- Work request: Determine which lines of the records include the word "listQueueTags", and copy them.

*** Extracted entries ***

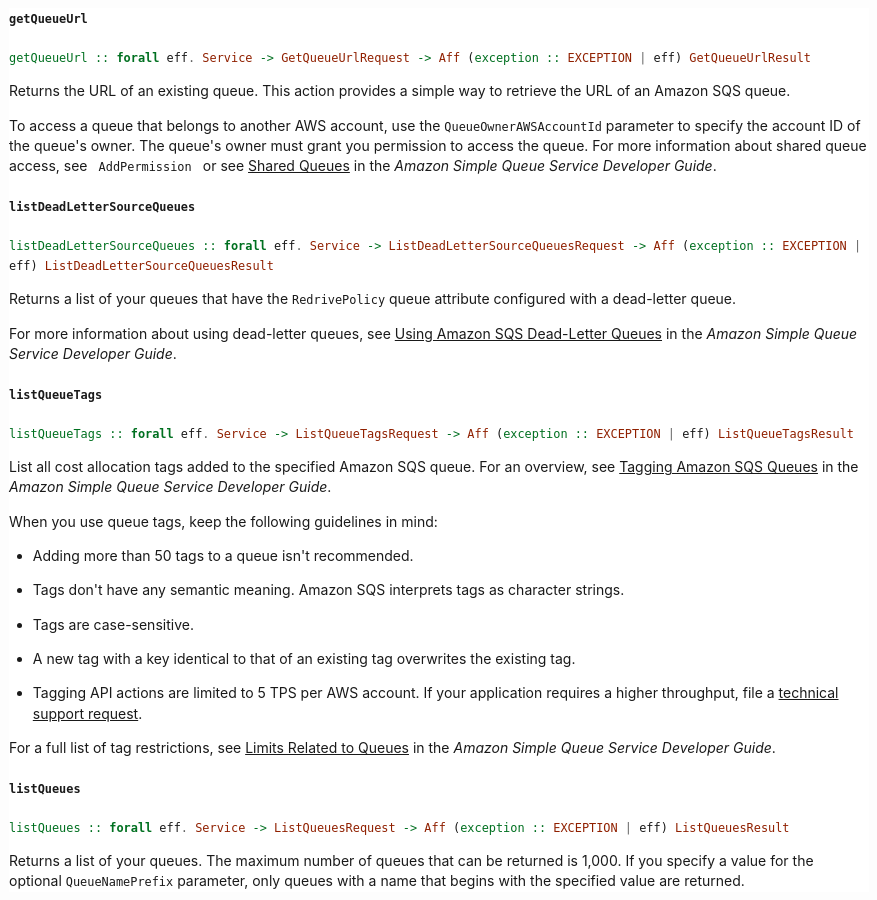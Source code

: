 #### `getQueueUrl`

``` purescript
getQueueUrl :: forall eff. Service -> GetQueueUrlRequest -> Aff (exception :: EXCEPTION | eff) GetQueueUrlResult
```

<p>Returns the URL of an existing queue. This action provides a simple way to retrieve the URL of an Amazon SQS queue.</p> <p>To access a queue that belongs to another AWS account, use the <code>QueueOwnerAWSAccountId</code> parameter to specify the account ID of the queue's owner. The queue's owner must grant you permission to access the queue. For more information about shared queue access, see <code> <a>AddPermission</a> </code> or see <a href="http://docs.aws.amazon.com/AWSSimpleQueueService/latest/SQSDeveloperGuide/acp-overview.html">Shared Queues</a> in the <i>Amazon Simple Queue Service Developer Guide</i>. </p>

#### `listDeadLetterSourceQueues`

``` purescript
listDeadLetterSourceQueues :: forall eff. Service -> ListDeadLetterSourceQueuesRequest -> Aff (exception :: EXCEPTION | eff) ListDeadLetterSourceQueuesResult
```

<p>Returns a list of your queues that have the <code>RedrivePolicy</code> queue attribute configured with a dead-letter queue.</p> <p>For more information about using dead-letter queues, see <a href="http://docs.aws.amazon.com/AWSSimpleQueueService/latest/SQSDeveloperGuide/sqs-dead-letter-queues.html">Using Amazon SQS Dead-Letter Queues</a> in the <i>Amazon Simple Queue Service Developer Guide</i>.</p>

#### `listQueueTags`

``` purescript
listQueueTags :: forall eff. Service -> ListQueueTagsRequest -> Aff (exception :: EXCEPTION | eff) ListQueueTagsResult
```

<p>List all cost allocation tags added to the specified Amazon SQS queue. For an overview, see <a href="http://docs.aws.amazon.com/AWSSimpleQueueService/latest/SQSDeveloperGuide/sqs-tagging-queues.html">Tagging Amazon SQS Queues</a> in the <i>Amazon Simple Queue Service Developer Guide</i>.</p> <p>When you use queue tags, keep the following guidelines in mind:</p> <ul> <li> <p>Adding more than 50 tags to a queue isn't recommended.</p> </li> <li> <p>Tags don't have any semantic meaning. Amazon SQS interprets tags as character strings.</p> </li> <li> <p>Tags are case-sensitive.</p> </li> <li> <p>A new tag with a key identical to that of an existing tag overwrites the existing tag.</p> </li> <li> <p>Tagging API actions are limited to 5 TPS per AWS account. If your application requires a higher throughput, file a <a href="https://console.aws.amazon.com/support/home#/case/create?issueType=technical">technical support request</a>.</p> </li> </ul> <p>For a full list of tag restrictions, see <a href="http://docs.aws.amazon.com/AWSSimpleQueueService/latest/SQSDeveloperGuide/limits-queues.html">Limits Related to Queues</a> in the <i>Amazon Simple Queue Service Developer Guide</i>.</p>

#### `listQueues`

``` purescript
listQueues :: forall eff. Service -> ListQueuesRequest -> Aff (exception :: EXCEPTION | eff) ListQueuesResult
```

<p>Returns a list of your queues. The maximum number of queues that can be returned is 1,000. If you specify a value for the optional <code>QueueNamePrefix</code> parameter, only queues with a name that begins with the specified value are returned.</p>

*** End of Extracted entries ***

- Task solution:
#### `listQueueTags`
listQueueTags :: forall eff. Service -> ListQueueTagsRequest -> Aff (exception :: EXCEPTION | eff) ListQueueTagsResult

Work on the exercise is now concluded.